◆ Collected data entries ◆
=== Section Start ===

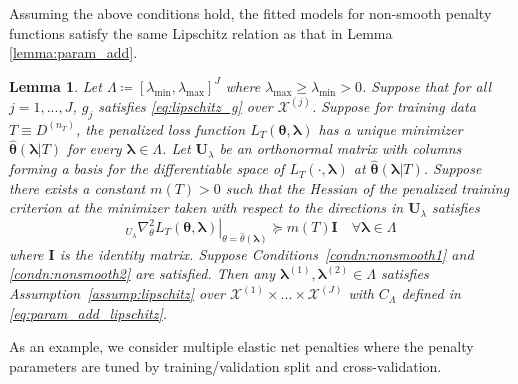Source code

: \documentclass[12pt]{article} %
\newtheorem{lemma}{Lemma}
\theoremstyle{definition}
\begin{document}
Assuming the above conditions hold, the fitted models for non-smooth penalty functions satisfy the same Lipschitz relation as that in Lemma \ref{lemma:param_add}.

\begin{lemma}
	\label{lemma:nonsmooth}
	Let $\Lambda \coloneqq \left [ \lambda_{\min}, \lambda_{\max} \right ]^J$ where $\lambda_{\max} \ge \lambda_{\min} > 0$.
	Suppose that for all $j = 1,...,J$, $g_j$ satisfies \eqref{eq:lipschitz_g} over $\mathcal{X}^{(j)}$.
	Suppose for training data $T\equiv D^{(n_{T})}$, the penalized loss function $L_{T}\left(\boldsymbol{\theta},\boldsymbol{\lambda}\right)$
	has a unique minimizer $\hat{\boldsymbol{\theta}}(\boldsymbol{\lambda}|T)$
	for every $\boldsymbol{\lambda}\in\Lambda$.
	Let $\boldsymbol{U}_{\lambda}$
	be an orthonormal matrix with columns forming a basis for the differentiable
	space of $L_{T}(\cdot,\boldsymbol{\lambda})$ at $\hat{\boldsymbol{\theta}}(\boldsymbol{\lambda}|T)$.
	Suppose there exists a constant $m(T)>0$ such that the Hessian of
	the penalized training criterion at the minimizer taken with respect
	to the directions in $\boldsymbol{U}_{\lambda}$ satisfies 
	\begin{equation}
	\left._{U_{\lambda}}\nabla_{\theta}^{2}L_{T}(\boldsymbol{\theta},\boldsymbol{\lambda})\right|_{\theta=\hat{\theta}(\boldsymbol{\lambda})}\succeq m(T)\boldsymbol{I}\quad\forall\boldsymbol{\lambda}\in\Lambda
	\end{equation}
	where \textup{$\boldsymbol{I}$ is the identity matrix.}
	Suppose Conditions~\ref{condn:nonsmooth1} and \ref{condn:nonsmooth2} are satisfied.
	Then any $\boldsymbol{\lambda}^{(1)}, \boldsymbol{\lambda}^{(2)} \in \Lambda$ satisfies Assumption~\ref{assump:lipschitz} over $\mathcal{X}^{(1)} \times ... \times \mathcal{X}^{(J)}$ with $C_\Lambda$ defined in \eqref{eq:param_add_lipschitz}.
\end{lemma}

\noindent As an example, we consider multiple elastic net penalties where the penalty parameters are tuned by training/validation split and cross-validation.
\end{document}
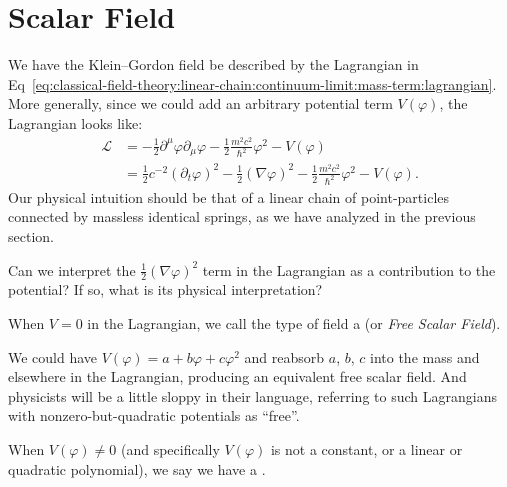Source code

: \section{Scalar Field}

\M
We have the Klein--Gordon field
be described by the Lagrangian in
Eq~\eqref{eq:classical-field-theory:linear-chain:continuum-limit:mass-term:lagrangian}.
More generally, since we could add an arbitrary potential term
$V(\varphi)$, the Lagrangian looks like:
\begin{equation}\label{eq:classical-field-theory:scalar-field:lagrangian}
\begin{split}
  \mathcal{L} &= -\frac{1}{2}\partial^{\mu}\varphi\partial_{\mu}\varphi
-\frac{1}{2}\frac{m^{2}c^{2}}{\hbar^{2}}\varphi^{2} - V(\varphi)\\
&=\frac{1}{2}c^{-2}(\partial_{t}\varphi)^{2}-\frac{1}{2}(\nabla\varphi)^{2}
-\frac{1}{2}\frac{m^{2}c^{2}}{\hbar^{2}}\varphi^{2} - V(\varphi).
\end{split}
\end{equation}
Our physical intuition should be that of a linear chain of
point-particles connected by massless identical springs, as we have
analyzed in the previous section.

\begin{exercise}
Can we interpret the $\frac{1}{2}(\nabla\varphi)^{2}$ term in the
Lagrangian as a contribution to the potential? If so, what is its
physical interpretation?
\end{exercise}

\begin{definition}
When $V=0$ in the Lagrangian, we call the type of field a
 (or \emph{Free Scalar Field}).
\end{definition}

\begin{remark}
We could have $V(\varphi) = a + b\varphi + c\varphi^{2}$ and reabsorb
$a$, $b$, $c$ into the mass and elsewhere in the Lagrangian, producing
an equivalent free scalar field. And physicists will be a little sloppy
in their language, referring to such Lagrangians with
nonzero-but-quadratic potentials as ``free''.
\end{remark}

\begin{definition}
When $V(\varphi)\neq0$ (and specifically $V(\varphi)$ is not a constant,
or a linear or quadratic polynomial), we say we have a
.
\end{definition}

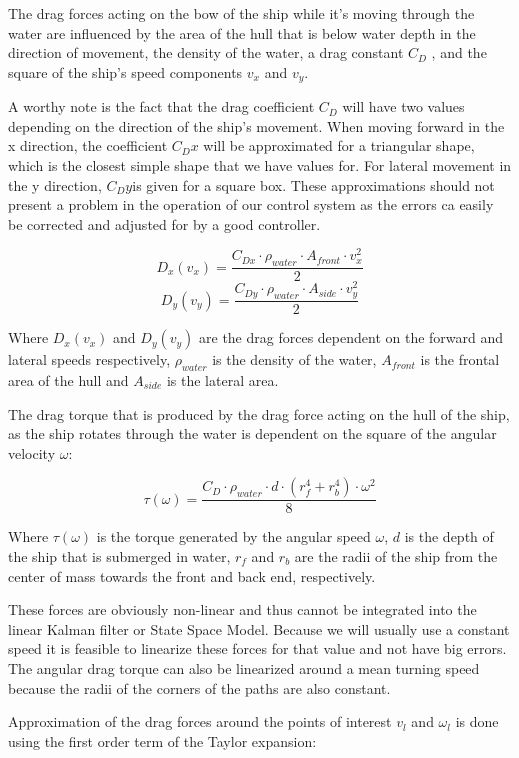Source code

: The drag forces acting on the bow of the ship while it's moving through the water are influenced by the area of the hull that is below water depth in the direction of movement, the density of the water, a drag constant $ C_{D} $ , and the square of the ship's speed components $ v_{x} $ and $ v_{y} $. 

A worthy note is the fact that the drag coefficient $ C_{D} $ will have two values depending on the direction of the ship's movement. When moving forward in the x direction, the coefficient $ C_{D}x $ will be approximated for a triangular shape, which is the closest simple shape that we have values for. For lateral movement in the y direction, $ C_{D}y $is given for a square box. These approximations should not present a problem in the operation of our control system as the errors ca easily be corrected and adjusted for by a good controller.

\[ D_{x}(v_{x}) = \frac{C_{Dx}\cdot\rho_{water}\cdot A_{front}\cdot v_{x}^{2}}{2} \]
\[ D_{y}(v_{y}) = \frac{C_{Dy}\cdot\rho_{water}\cdot A_{side}\cdot  v_{y}^{2}}{2} \]

Where $ D_{x}(v_{x}) $ and $ D_{y}(v_{y})$ are the drag forces dependent on the forward and lateral speeds respectively, $ \rho_{water} $ is the density of the water, $ A_{front} $ is the frontal area of the hull and $ A_{side} $ is the lateral area. 

The drag torque that is produced by the drag force acting on the hull of the ship, as the ship rotates through the water is dependent on the square of the angular velocity $ \omega $:

\[ \tau(\omega) = \frac{C_{D} \cdot \rho_{water} \cdot d \cdot (r_{f}^{4} + r_{b}^{4}) \cdot \omega^{2}}{8} \]

Where $ \tau(\omega) $ is the torque generated by the angular speed $ \omega $, $ d  $ is the depth of the ship that is submerged in water, $ r_{f} $ and $ r_{b} $ are the radii of the ship from the center of mass towards the front and back end, respectively.

These forces are obviously non-linear and thus cannot be integrated into the linear Kalman filter or State Space Model. Because we will usually use a constant speed it is feasible to linearize these forces for that value and not have big errors. The angular drag torque can also be linearized around a mean turning speed because the radii of the corners of the paths are also constant.

Approximation of the drag forces around the points of interest $v_{l} $ and $\omega_{l}$ is done using the first order term of the Taylor expansion:

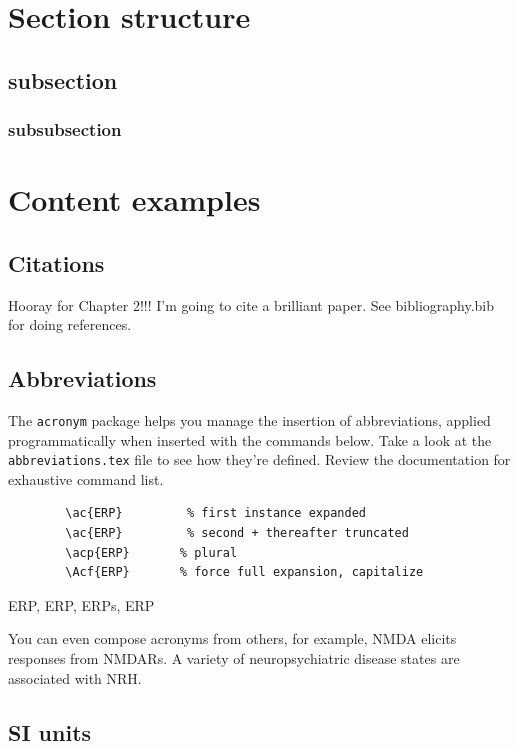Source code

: \documentclass[../../main.tex]{subfiles}  %
\begin{document}
\section{Section structure}

	\subsection{subsection}

	\subsubsection{subsubsection}

\section{Content examples}

	\subsection{Citations}

	Hooray for Chapter 2!!! 
	I'm going to cite a brilliant paper\supercite{aartsSolutionDependencyUsing2014}. 
	See bibliography.bib for doing references.

	\subsection{Abbreviations}

	The \verb|acronym| package helps you manage the insertion of abbreviations, applied programmatically when inserted with the commands below. 
	Take a look at the \verb|abbreviations.tex| file to see how they're defined.
	Review the documentation for exhaustive command list.

	\begin{verbatim}
		\ac{ERP}		 % first instance expanded
		\ac{ERP}		 % second + thereafter truncated
		\acp{ERP}		% plural
		\Acf{ERP}		% force full expansion, capitalize
	  \end{verbatim}

	\ac{ERP}, \ac{ERP}, \acp{ERP}, \Acf{ERP}	

	You can even compose acronyms from others, for example, \ac{NMDA} elicits responses from \acp{NMDAR}. 
	A variety of neuropsychiatric disease states are associated with \ac{NRH}.

	\subsection{SI units}
\end{document}
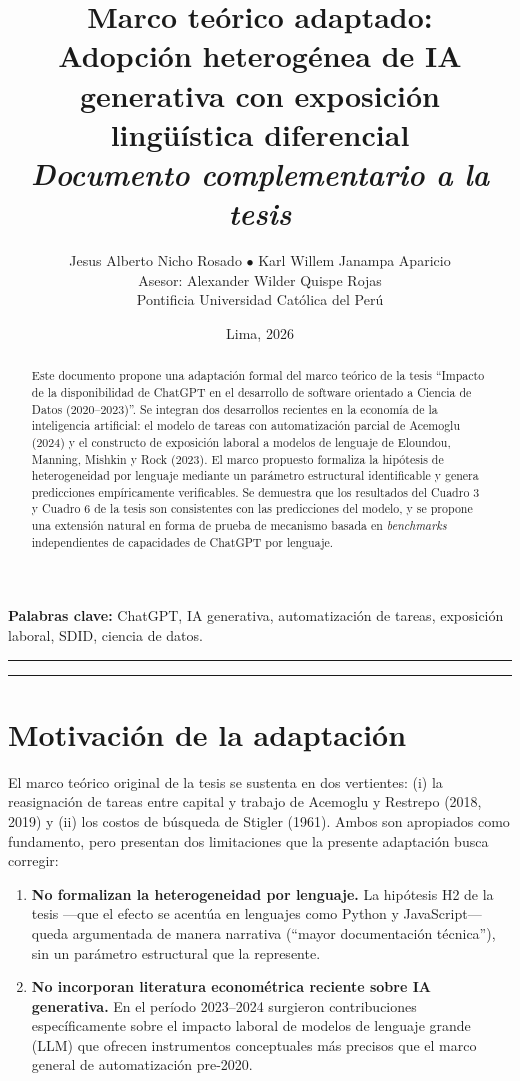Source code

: \documentclass[11pt,a4paper]{article}
\title{\Large Marco teórico adaptado:\\ \textbf{Adopción heterogénea de IA generativa con exposición lingüística diferencial}\\[0.5em] \large \textit{Documento complementario a la tesis}}
\author{Jesus Alberto Nicho Rosado \quad $\bullet$ \quad Karl Willem Janampa Aparicio \\[0.3em] \small Asesor: Alexander Wilder Quispe Rojas \\[0.3em] \small Pontificia Universidad Católica del Perú}
\date{Lima, 2026}
\theoremstyle{definition}
\begin{document}
\maketitle

\begin{abstract}
\noindent Este documento propone una adaptación formal del marco teórico de la tesis ``Impacto de la disponibilidad de ChatGPT en el desarrollo de software orientado a Ciencia de Datos (2020--2023)''. Se integran dos desarrollos recientes en la economía de la inteligencia artificial: el modelo de tareas con automatización parcial de Acemoglu (2024) y el constructo de exposición laboral a modelos de lenguaje de Eloundou, Manning, Mishkin y Rock (2023). El marco propuesto formaliza la hipótesis de heterogeneidad por lenguaje mediante un parámetro estructural identificable y genera predicciones empíricamente verificables. Se demuestra que los resultados del Cuadro 3 y Cuadro 6 de la tesis son consistentes con las predicciones del modelo, y se propone una extensión natural en forma de prueba de mecanismo basada en \textit{benchmarks} independientes de capacidades de ChatGPT por lenguaje.
\end{abstract}

\vspace{0.5em}
\textbf{Palabras clave:} ChatGPT, IA generativa, automatización de tareas, exposición laboral, SDID, ciencia de datos.

\bigskip
\hrule
\bigskip
\tableofcontents
\bigskip
\hrule

\clearpage

\section{Motivación de la adaptación}

El marco teórico original de la tesis se sustenta en dos vertientes: (i) la reasignación de tareas entre capital y trabajo de Acemoglu y Restrepo (2018, 2019) y (ii) los costos de búsqueda de Stigler (1961). Ambos son apropiados como fundamento, pero presentan dos limitaciones que la presente adaptación busca corregir:

\begin{enumerate}[leftmargin=*]
  \item \textbf{No formalizan la heterogeneidad por lenguaje.} La hipótesis H2 de la tesis ---que el efecto se acentúa en lenguajes como Python y JavaScript--- queda argumentada de manera narrativa (``mayor documentación técnica''), sin un parámetro estructural que la represente.
  \item \textbf{No incorporan literatura econométrica reciente sobre IA generativa.} En el período 2023--2024 surgieron contribuciones específicamente sobre el impacto laboral de modelos de lenguaje grande (LLM) que ofrecen instrumentos conceptuales más precisos que el marco general de automatización pre-2020.
\end{enumerate}
\end{document}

=== Section End ===

◆ TASK PROMPT ◆
Each line in the entries above that includes the string "classical" should be extracted.

◆ FINISHED EXERCISE ◆
Eq~\eqref{eq:classical-field-theory:linear-chain:continuum-limit:mass-term:lagrangian}.
\begin{equation}\label{eq:classical-field-theory:scalar-field:lagrangian}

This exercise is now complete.